Political bloggers are overwhelmingly right of center, either conservative or libertarian. The conventional wisdom is that the strong rightward tilt is a reaction against the mandatory liberalism of the modern newsroom.

While this may be true now, it hasn't been the case for very long. Obviously Mr. Leo missed the Golden Age of Weblogs, where I could count on one hand the number of bloggers I would consider "right of center."

(Of the 23 blogs listed in jjg's "ye olde skool" list - the only onces known to exist in the beginning of 1999 - only Wes Felter could be considered libertarian, and none would be anywhere close to conservative.)

Now, and especially since September 11, conservatives have discovered weblogs, and they've taken weblogs to the next step - by and large, they're more prolific than the old school, and for the moment, they've embraced causes which are widely popular even outside the conservative school.
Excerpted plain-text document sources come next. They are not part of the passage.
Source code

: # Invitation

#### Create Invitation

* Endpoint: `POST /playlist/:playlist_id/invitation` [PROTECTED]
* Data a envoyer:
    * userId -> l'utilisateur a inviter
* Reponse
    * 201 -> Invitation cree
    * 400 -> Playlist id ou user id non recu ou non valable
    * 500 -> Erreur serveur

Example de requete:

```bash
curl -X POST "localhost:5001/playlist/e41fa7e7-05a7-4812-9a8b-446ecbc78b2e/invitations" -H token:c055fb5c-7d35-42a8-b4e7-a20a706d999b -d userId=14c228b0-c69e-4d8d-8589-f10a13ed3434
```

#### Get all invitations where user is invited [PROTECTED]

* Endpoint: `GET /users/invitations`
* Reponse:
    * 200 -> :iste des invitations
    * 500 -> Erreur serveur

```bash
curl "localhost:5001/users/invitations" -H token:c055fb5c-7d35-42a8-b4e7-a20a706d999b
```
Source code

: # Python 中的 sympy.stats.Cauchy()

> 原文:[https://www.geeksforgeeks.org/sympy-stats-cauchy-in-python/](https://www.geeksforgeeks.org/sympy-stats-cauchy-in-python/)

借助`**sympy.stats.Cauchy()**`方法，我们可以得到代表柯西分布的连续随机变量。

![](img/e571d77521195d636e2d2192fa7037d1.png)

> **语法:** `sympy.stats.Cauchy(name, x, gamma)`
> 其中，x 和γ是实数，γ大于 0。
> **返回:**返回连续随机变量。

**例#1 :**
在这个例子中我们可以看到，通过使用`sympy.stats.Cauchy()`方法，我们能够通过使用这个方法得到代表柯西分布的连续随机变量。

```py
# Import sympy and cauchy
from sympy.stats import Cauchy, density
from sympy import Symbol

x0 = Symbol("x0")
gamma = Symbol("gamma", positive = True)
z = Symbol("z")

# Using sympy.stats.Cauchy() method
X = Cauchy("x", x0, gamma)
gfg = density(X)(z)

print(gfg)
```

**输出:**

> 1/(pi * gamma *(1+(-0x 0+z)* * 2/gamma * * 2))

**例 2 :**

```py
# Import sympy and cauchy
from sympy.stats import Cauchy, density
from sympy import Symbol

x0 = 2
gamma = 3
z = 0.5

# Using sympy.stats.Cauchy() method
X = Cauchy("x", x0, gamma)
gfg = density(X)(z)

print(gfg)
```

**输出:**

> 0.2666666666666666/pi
The combination of volume and consevative populism had made the new wave of webloggers a formidable force. As more readers discover weblogs for the first time - including journalists - they inevitably stumble across the high-volume sites that everyone else is linking to in a frenzy of head-nodding and high-fiving.

So... now the media thinks that conservatives dominate the weblog world. If that's true, is it bad that conservatives have found a voice in blogging? Absolutely not. This last wave of webloggers have offered something the weblog community hasn't seen since the very first wave - a strong contribution to the public discourse. Unlike many of their peers in the intervening time, these bloggers are collectively making an impact on political discourse on the web.